Texas

[In a crowded computer room]Female: Dude, nobody in here even likes you.
Male: I have made love to everyone in this room!

West San Antonio, Texas

Overheard by: CCRadio

Coworker #1: Your outgoing message sounds like a whispering Barry White.
Coworker #2: Well, you know…there are a lot of fruities out there and I got to keep them away.

Dallas, Texas

Matthew McConaughey’s mother: I wish you were Woody Harrelson. He always has better pot than you.

Patrick McConaughey: I fucking hate you too, mom. [out the window] Hey babe… don’t you know who I am?

Matthew: You people bring me down.

Backseat of the car I was driving
Austin, Texas

Cubicle dweller to another: We should have carpooled in together today so that you could drive me home drunk.

Dallas, Texas

Boss: Whoever invented cheese is a great American.
Coworker: Cheese wasn’t invented by an American.
Boss: Well, whoever did invent it should be made an American.

Austin, Texas

Boss: I would love to be the male equivalent of Tara Reid.

98 San Jacinto Boulevard
Austin, Texas

Overheard by: amused

Co-worker: My hubby can be such a dork. We went to the hardware store this weekend because we are refinishing our bathroom.
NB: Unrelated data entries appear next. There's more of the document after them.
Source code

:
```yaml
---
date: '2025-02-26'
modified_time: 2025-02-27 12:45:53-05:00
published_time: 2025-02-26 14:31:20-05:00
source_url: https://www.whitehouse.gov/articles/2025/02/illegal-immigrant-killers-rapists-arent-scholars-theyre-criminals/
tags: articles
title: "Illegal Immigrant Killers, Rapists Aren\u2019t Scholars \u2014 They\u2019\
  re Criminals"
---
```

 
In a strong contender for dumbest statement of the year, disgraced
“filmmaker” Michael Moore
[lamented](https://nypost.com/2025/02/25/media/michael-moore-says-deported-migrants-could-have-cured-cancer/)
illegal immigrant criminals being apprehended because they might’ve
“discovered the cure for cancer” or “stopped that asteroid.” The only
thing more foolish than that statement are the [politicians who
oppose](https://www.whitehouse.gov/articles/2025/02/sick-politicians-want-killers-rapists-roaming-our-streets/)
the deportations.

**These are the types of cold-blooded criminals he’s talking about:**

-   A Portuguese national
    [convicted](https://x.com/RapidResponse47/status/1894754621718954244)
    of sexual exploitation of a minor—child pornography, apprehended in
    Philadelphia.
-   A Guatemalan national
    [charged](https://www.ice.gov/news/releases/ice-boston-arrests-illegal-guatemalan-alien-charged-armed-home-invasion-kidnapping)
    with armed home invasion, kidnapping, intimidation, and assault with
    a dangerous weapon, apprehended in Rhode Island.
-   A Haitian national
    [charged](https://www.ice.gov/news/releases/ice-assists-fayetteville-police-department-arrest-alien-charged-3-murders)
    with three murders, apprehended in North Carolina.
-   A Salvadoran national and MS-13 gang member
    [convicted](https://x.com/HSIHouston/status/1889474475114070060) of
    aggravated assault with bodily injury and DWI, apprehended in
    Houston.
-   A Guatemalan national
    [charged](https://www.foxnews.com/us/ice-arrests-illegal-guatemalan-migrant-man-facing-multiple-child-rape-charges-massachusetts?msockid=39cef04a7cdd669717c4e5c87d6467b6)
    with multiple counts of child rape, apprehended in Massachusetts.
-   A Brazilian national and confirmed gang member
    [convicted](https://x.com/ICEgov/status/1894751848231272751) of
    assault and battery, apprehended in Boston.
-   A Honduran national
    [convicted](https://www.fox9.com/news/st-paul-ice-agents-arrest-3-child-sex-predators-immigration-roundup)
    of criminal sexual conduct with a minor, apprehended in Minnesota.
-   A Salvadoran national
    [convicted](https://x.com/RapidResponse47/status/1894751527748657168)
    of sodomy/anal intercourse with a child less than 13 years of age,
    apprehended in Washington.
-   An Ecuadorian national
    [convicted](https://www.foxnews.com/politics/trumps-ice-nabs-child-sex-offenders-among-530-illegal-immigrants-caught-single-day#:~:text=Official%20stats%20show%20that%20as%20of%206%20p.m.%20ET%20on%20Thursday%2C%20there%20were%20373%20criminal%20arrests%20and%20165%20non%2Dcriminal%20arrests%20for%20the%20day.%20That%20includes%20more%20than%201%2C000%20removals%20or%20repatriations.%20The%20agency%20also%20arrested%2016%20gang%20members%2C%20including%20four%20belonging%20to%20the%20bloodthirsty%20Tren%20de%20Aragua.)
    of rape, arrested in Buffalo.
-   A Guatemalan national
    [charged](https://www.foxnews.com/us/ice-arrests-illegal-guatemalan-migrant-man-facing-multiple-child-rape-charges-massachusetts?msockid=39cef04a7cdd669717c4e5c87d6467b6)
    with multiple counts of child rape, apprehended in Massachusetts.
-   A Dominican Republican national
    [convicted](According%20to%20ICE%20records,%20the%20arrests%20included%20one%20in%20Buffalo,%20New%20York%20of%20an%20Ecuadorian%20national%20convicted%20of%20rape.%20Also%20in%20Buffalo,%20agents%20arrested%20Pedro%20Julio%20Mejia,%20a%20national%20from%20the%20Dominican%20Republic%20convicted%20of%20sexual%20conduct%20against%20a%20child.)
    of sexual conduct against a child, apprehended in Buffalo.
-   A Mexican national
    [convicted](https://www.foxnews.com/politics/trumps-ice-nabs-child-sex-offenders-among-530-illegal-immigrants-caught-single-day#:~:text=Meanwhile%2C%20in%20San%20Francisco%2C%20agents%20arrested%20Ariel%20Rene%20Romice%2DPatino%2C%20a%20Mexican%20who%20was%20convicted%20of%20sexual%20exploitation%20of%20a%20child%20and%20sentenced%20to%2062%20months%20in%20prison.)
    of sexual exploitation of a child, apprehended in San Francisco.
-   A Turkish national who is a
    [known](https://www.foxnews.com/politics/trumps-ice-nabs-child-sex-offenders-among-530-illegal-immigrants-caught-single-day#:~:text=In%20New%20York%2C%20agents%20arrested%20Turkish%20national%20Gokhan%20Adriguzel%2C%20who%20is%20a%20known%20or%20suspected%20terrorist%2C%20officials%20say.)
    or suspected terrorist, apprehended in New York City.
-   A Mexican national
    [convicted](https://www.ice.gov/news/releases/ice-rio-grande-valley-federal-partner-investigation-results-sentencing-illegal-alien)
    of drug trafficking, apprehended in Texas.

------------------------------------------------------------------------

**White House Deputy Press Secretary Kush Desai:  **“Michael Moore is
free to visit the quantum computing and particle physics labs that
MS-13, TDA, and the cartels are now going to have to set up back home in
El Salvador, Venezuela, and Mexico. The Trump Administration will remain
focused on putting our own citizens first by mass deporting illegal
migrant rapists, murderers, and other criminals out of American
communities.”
So, I ask the hardware store guy, “Where do you keep your caulk?” Hubby just stood behind me and snickered.

8400 Esters Boulevard
Irving, Texas

Cube guy #1: Yeah, you should go to the overseas office if you get a chance, they treat you real nice there.
Cube guy #2: Really?
Cube guy #1: Yeah, they were real good to me.
Cube guy #2: Yeah? They give you the reach-around?
Supervisor, walking by on the way to his office: What?

Austin, Texas

Comics editor: I already got consent, now all I need to do is find a gas station.

Austin, Texas

Guy coworker: So I know after they've wiped out the rest of my truck, these thieves are thinking, “We can even steal these $3 sunglasses and pawn them for at least a portion of a rock!”
Girl coworker: Rocks are free, dumbass!